Compare the Black Ferns' World Cup triumph last week with the All Blacks' campaign of 2015 and the contrast is stark.
While the women earn $2000 in match fees, the men earn $7500.
The men are also paid annual retainers that range from $195,000 to $850,000 and have a bonus structure in place which meant victory brought them each an additional $100,000. Victory brought the Black Ferns a lovely welcome at Auckland Airport.
The women had to fly home economy class after playing five games in 17 days; the men reclined in their business seats, having played seven games in 43 days with endless gripes aired about the one occasion during the pool stages when they had a four-day gap between tests.
World Rugby's rules meant that the All Blacks could have 31 players and 15 coaching staff; the women were allowed 28 players and six coaching staff. Inevitably, given the vast differences in payment and treatment, the question has to be asked whether this is a case of discrimination. Is this another example of a gender pay gap?
The answer, in the context of the respective World Cup campaigns, is yes.
It is unfair and wrong that the pinnacle event of women's rugby is valued so lowly in comparison with the men's pinnacle event.
The respective World Cups may be of different lengths, the workloads are not the same and the intensity varies but the same arguments were once made about grand slam tennis events. Grand slam tennis organisers used to justify massive discrepancies in prize money by saying women played best of three sets, men best of five. The counter argument, that has successfully been made at major events at least, is that women deliver comparable entertainment value.
The same principle can surely be applied to rugby World Cups and the case made that the Black Ferns should receive the same $7500 match fees, $100,000 bonus and business class flights.
The economics behind the tournament or the relative size of the audiences generated shouldn't be relevant to any discussion about pay.
The Black Ferns and All Blacks go to their respective tournaments with the same goal, under the same pressures with the same expectations. Why shouldn't the pay, therefore, be the same?
New Zealand Rugby's head of women's rugby development, Kate Sexton, says making a direct comparison is difficult given the difference in the maturity of mens and women's rugby, but that it is timely to be asking such questions about the World Cup.

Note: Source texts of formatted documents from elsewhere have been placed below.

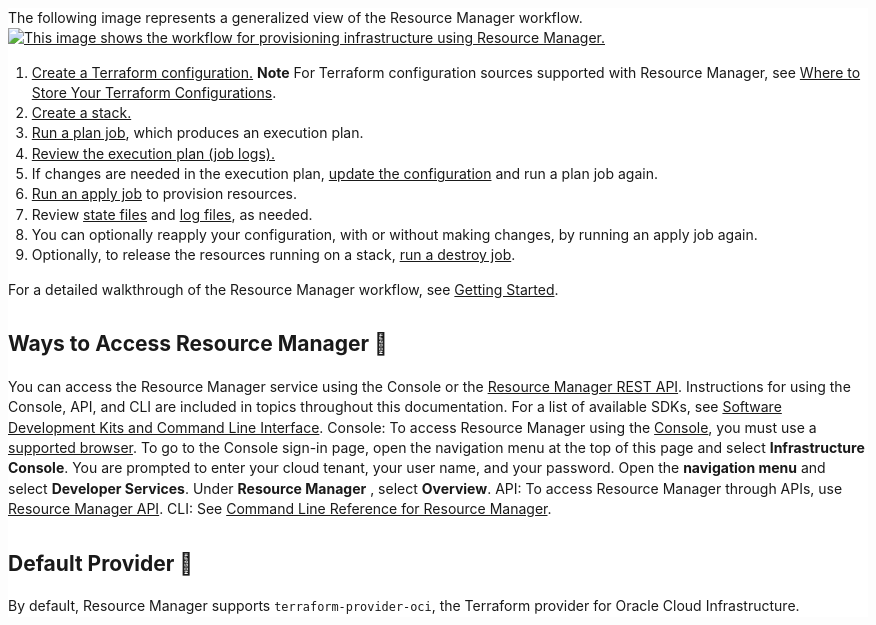 The following image represents a generalized view of the Resource Manager workflow.
[![This image shows the workflow for provisioning infrastructure using Resource Manager.](https://docs.oracle.com/en-us/iaas/Content/ResourceManager/Images/resourcemanager-workflow.png)](https://docs.oracle.com/en-us/iaas/Content/ResourceManager/Images/resourcemanager-workflow.png)
  1. [Create a Terraform configuration.](https://docs.oracle.com/en-us/iaas/Content/ResourceManager/Concepts/terraformconfigresourcemanager.htm#top "Review requirements and recommendations for Terraform configurations used with Resource Manager. Use Terraform and Resource Manager to install, configure, and manage resources using the infrastructure-as-code model.")
**Note** For Terraform configuration sources supported with Resource Manager, see [Where to Store Your Terraform Configurations](https://docs.oracle.com/en-us/iaas/Content/ResourceManager/Concepts/terraformconfigresourcemanager.htm#sources).
  2. [Create a stack.](https://docs.oracle.com/en-us/iaas/Content/ResourceManager/Tasks/create-stack.htm#top "Create a stack in Resource Manager. You can optionally postpone variables and other stack settings until after the stack is created.")
  3. [Run a plan job](https://docs.oracle.com/en-us/iaas/Content/ResourceManager/Tasks/create-job-plan.htm#top "Create a plan job in Resource Manager."), which produces an execution plan.
  4. [Review the execution plan (job logs).](https://docs.oracle.com/en-us/iaas/Content/ResourceManager/Tasks/get-job-logs.htm#top "View console logs for a job in Resource Manager.")
  5. If changes are needed in the execution plan, [update the configuration](https://docs.oracle.com/en-us/iaas/Content/ResourceManager/Tasks/update-stack-tf-config.htm#top "Update the zip file or folder Terraform configuration used by a stack in Resource Manager. The updated configuration is used when you run jobs on the stack. A folder-based update is available using the Console only.") and run a plan job again.
  6. [Run an apply job](https://docs.oracle.com/en-us/iaas/Content/ResourceManager/Tasks/create-job-apply.htm#top "Create an apply job in Resource Manager.") to provision resources.
  7. Review [state files](https://docs.oracle.com/en-us/iaas/Content/ResourceManager/Tasks/get-job-tf-state.htm#top "Download the Terraform state file \(.json\) from a completed apply, apply rollback, or import job in Resource Manager.") and [log files](https://docs.oracle.com/en-us/iaas/Content/ResourceManager/Tasks/get-job-logs.htm#top "View console logs for a job in Resource Manager."), as needed.
  8. You can optionally reapply your configuration, with or without making changes, by running an apply job again.
  9. Optionally, to release the resources running on a stack, [run a destroy job](https://docs.oracle.com/en-us/iaas/Content/ResourceManager/Tasks/create-job-destroy.htm#top "Create a destroy job in Resource Manager to release \(tear down\) resources associated with a stack and clean up the tenancy. Released resources are eventually deleted by the related OCI service. For example, a released compute instance is eventually deleted by the OCI Compute service.").


For a detailed walkthrough of the Resource Manager workflow, see [Getting Started](https://docs.oracle.com/en-us/iaas/Content/ResourceManager/Concepts/samplecomputeinstance.htm#top "This sample provides an end-to-end walkthrough of the tasks required to create and deploy an Oracle Cloud Infrastructure compute instance using Resource Manager."). 
## Ways to Access Resource Manager 🔗 
You can access the Resource Manager service using the Console or the [Resource Manager REST API](https://docs.oracle.com/iaas/api/#/en/resourcemanager/). Instructions for using the Console, API, and CLI are included in topics throughout this documentation. For a list of available SDKs, see [Software Development Kits and Command Line Interface](https://docs.oracle.com/iaas/Content/API/Concepts/sdks.htm).
Console: To access Resource Manager using the [Console](https://cloud.oracle.com/), you must use a [supported browser](https://docs.oracle.com/iaas/Content/GSG/Tasks/signinginIdentityDomain.htm#supported-browsers). To go to the Console sign-in page, open the navigation menu at the top of this page and select **Infrastructure Console**. You are prompted to enter your cloud tenant, your user name, and your password. Open the **navigation menu** and select **Developer Services**. Under **Resource Manager** , select **Overview**.
API: To access Resource Manager through APIs, use [Resource Manager API](https://docs.oracle.com/iaas/api/#/en/resourcemanager/). 
CLI: See [Command Line Reference for Resource Manager](https://docs.oracle.com/iaas/tools/oci-cli/latest/oci_cli_docs/cmdref/resource-manager.html).
## Default Provider 🔗 
By default, Resource Manager supports `terraform-provider-oci`, the Terraform provider for Oracle Cloud Infrastructure.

"I don't think women's rugby is at the same stage of evolution as the men's," says Sexton. "But there is no comparison in the figures and I think it would be good to review things."
Sexton would obviously like the Black Ferns to be paid more than they are at the World Cup, but can't support those who are arguing for the creation of a professional set-up to match the male landscape. That may be a valid end goal, but the development priority in the short term is the grassroots and provincial game.
The battle for Sexton and all those involved in building women's rugby in New Zealand is persuading provincial unions they are looking at an opportunity and not a cost.
Provincial unions haven't shown enough of an appetite to build meaningful club competitions and while their investment in women's rugby has increased in recent years, it's tiny given what has gone into the men's.
Attitudes seem to persist within unions that they follow an economic model where they invest heavily in their top male side, hope success there brings more investment which can then fund community teams, including women's programmes.
There's little evidence this model works and there's growing frustration for those working in women's rugby that if provincial unions were serious about growing women's rugby, they would invest in it directly rather than pump it all into the men's team and hope it trickles down.
New Zealand Rugby has increased it's payout to the top 14 provinces by $9.5 million in recent years, but hasn't stipulated a specific amount has to be invested in the women's game.
The question for NZR is whether they can continue to be hands off or if the time has come for them to stipulate specific amounts that unions have to invest in women's rugby.
Having seen the audience reaction to the World Cup, Sexton is convinced that if unions are bold, take the risk of pumping money into women's rugby it will become financially self-sufficient, if not profitable, in a relatively short period of time.